Book Read Free

Public Library and Other Stories

Page 9

by Ali Smith


  It was the kind of cheap thing a teacher did when he didn’t really want to teach the class that period. I thought about what I’d do with the time, if it was me who learned the words the fastest. Since there was nobody at home till one o’clock there’d be no point in me leaving school half an hour early, because I didn’t have a key for the house and I’d have to sit in the garden until one of my parents got home from work, and the dog would hear me and start barking to get out, and anyway it was raining, but if the shed was unlocked, I could sit in the shed and wait. Okay.

  But I had barely started reading the poem, barely got to the end of its second line, when someone at the back of the class pushed a chair back and stood up. We all turned.
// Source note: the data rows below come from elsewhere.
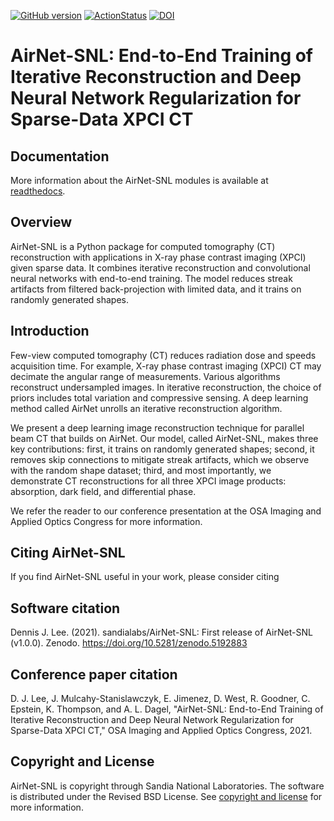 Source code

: [![GitHub version](https://badge.fury.io/gh/sandialabs%2FAirNet-SNL.svg)](https://badge.fury.io/gh/dennis-j-lee%2Fasnl)
[![ActionStatus](https://github.com/sandialabs/AirNet-SNL/workflows/lint%20and%20test/badge.svg)](https://github.com/sandialabs/AirNet-SNL/actions)
[![DOI](https://zenodo.org/badge/DOI/10.5281/zenodo.5192883.svg)](https://doi.org/10.5281/zenodo.5192883)

# AirNet-SNL: End-to-End Training of Iterative Reconstruction and Deep Neural Network Regularization for Sparse-Data XPCI CT

## Documentation

More information about the AirNet-SNL modules is available at [readthedocs](https://airnet-snl.readthedocs.io/en/latest/).

## Overview
AirNet-SNL is a Python package for computed tomography (CT) reconstruction with applications in X-ray phase contrast imaging (XPCI) given sparse data.
It combines iterative reconstruction and convolutional neural networks with end-to-end training.
The model reduces streak artifacts from filtered back-projection with limited data, and it trains on randomly generated shapes.

## Introduction
Few-view computed tomography (CT) reduces radiation dose and speeds acquisition time.
For example, X-ray phase contrast imaging (XPCI) CT may decimate the angular range of measurements.
Various algorithms reconstruct undersampled images.
In iterative reconstruction, the choice of priors includes total variation and compressive sensing.
A deep learning method called AirNet unrolls an iterative reconstruction algorithm.

We present a deep learning image reconstruction technique for parallel beam CT that builds on AirNet.
Our model, called AirNet-SNL, makes three key contributions: first, it trains on randomly generated shapes; second, it removes skip connections to mitigate streak artifacts, which we observe with the random shape dataset; third, and most importantly, we demonstrate CT reconstructions for all three XPCI image products: absorption, dark field, and differential phase.

We refer the reader to our conference presentation at the OSA Imaging and Applied Optics Congress for more information.

## Citing AirNet-SNL
If you find AirNet-SNL useful in your work, please consider citing

Software citation
-----------------

Dennis J. Lee. (2021). sandialabs/AirNet-SNL: First release of AirNet-SNL (v1.0.0). Zenodo. https://doi.org/10.5281/zenodo.5192883

Conference paper citation
-------------------------

D. J. Lee, J. Mulcahy-Stanislawczyk, E. Jimenez, D. West, R. Goodner, C. Epstein, K. Thompson, and A. L. Dagel, "AirNet-SNL: End-to-End Training of Iterative Reconstruction and Deep Neural Network Regularization for Sparse-Data XPCI CT," OSA Imaging and Applied Optics Congress, 2021.

## Copyright and License

AirNet-SNL is copyright through Sandia National Laboratories. The software is distributed under the Revised BSD License. See [copyright and license](https://github.com/sandialabs/AirNet-SNL/blob/master/LICENSE) for more information.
  Face the front, old Macneacail shouted.

  Facing the front, we all heard Debbie begin at the beginning. If you can keep your head when all about you. Are losing theirs and blaming it on you. I followed the poem in the book in front of me through all four of its verses. She was word-perfect. She ended at the end. You’ll be a man, my son, she said.

  Then she picked up her bag and walked between the desks to the front of the class.

  Ah, but you didn’t learn that here in this classroom today, though, did you, em, eh, –, old Macneacail, who was flustered and had misplaced Debbie’s name, said.

  My father says it into the mirror every morning when he shaves, Debbie said. And you never said anything about us not being allowed to know it already.

  She swung out the door without looking back. The door clicked shut. We were all left behind.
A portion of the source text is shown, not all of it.